Sure, I’ve often driven past the two-tone wood structure on North Monroe Street that my parents sold in pursuit of larger dreams over by Chain Bridge. But that was more as a lurker than a denizen of the historic community off Lee Highway named for an orchard in the 19th century.
Cherrydale was my family’s Arlington road not taken. So I boned up on its macro-changes — I-66, gentrification in this National Historic District — before indulging the personal.
“Fifty years ago, Cherrydale was a close-knit community, with a small home-town feeling, a thriving downtown, and our own overcrowded school,” says Kathryn Holt Springston, the all-but-official Cherrydale historian who gives Smithsonian walking tours of its century-old Sears homes. “The houses were mostly small, the yards big, and there was plenty of room for the kids to roam.
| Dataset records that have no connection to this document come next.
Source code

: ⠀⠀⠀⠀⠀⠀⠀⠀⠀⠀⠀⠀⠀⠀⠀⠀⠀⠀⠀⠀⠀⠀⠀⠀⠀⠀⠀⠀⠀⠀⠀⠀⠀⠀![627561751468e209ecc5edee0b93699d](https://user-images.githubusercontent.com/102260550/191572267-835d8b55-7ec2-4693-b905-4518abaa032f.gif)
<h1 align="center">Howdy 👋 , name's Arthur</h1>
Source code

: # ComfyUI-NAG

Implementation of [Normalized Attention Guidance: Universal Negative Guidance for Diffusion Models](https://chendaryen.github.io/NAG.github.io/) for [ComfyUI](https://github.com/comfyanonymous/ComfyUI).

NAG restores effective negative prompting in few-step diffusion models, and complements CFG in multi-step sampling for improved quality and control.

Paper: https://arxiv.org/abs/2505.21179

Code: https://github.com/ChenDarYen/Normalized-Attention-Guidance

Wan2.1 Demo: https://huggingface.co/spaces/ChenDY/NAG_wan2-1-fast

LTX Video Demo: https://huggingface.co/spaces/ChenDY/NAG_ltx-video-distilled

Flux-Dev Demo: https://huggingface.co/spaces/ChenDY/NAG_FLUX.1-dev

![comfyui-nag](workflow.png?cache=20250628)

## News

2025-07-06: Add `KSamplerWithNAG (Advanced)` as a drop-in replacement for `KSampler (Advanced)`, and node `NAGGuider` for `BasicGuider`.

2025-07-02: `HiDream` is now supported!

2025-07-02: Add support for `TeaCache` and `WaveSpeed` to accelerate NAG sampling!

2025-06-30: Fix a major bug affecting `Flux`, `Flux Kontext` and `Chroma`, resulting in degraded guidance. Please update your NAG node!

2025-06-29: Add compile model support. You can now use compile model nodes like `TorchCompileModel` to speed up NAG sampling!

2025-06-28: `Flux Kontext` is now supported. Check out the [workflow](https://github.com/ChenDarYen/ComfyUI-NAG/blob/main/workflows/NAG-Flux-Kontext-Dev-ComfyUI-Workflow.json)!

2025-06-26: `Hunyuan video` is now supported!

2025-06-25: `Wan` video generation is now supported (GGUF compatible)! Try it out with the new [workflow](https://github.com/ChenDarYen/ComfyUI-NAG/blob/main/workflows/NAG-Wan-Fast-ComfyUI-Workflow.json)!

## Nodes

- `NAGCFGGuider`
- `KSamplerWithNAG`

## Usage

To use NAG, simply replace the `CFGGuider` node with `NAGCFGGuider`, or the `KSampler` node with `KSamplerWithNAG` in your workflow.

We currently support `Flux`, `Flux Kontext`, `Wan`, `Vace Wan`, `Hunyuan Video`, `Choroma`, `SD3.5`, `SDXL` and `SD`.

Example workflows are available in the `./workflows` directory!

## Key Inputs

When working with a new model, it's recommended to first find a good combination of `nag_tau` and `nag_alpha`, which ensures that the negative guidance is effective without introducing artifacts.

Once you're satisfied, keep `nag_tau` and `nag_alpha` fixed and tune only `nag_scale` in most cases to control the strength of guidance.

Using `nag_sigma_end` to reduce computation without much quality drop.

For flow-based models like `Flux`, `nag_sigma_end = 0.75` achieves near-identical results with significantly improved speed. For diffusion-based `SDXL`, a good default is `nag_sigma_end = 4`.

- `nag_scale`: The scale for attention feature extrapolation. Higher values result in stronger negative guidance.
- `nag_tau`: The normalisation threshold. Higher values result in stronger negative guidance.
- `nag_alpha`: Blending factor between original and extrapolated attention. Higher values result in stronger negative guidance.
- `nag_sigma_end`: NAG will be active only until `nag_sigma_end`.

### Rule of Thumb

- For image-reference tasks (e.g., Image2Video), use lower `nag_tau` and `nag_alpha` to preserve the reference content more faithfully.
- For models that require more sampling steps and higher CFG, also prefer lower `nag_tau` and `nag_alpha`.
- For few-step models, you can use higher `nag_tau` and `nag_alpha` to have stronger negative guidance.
Today Cherrydale is still close-knit, with neighbors who look out for each other and enjoy community activities — our annual parade, picnic and Christmas with Santa at the fire station,” she says. “We still have adorable smaller older homes, including many kit houses, despite the influx of newer huge monstrosities.”
(Springston, by the way, was my 1st-grade classmate at Cherrydale Elementary, which closed in 1970, giving way to the Cherrydale Health and Rehabilitation Center.)
Bob Witeck, a Cherrydale stalwart of 20 years who bought in part because of fond memories of nearby St. Agnes school, loves the proximity to Washington. There’s a “healthy mix of blue-collar families and younger professionals,” he adds, though “we’re not immune to developer appetites to tear down the old and stack up McMansions.”
The threat of “supersizing” also bugs the owner of my former home, who wonders why quantity of space is valued over quality. Having “loved the place the minute” she saw it, she gasps when I show her my photo of the 1930-vintage house around the time she arrived in the 1980s.
My reminiscences may have bored her, but she cheerfully guided me to the kitchen that, for me is the primordial kitchen, with its cozy pantry where my mother stored mysterious bottles labeled “quinine water.” Still intact was the back porch where I burned my hand on a Fourth of July sparkler. And the stairs down which my father fell and broke his leg, having slipped on a grape dropped by me or my brother (more likely him!).
Recognizable beneath the current decorating scheme is the TV room where I watched “American Bandstand” and mocked my dad for watching something called “Meet the Press” (which I now watch).
The changes have been minor, my hostess assures me-new exterior vinyl, a fancier backyard garden, front-door surroundings recast after the rotting of a bench and lattice.
Back outside, I stroll and recover more memories: The vanished alley once occupied by Mr. Dortzbach’s plumbing truck, our penny-candy store now a Philippine market, the wooden box down the block I believe is Arlington’s smallest house.
It was a lovely walk down the road not taken.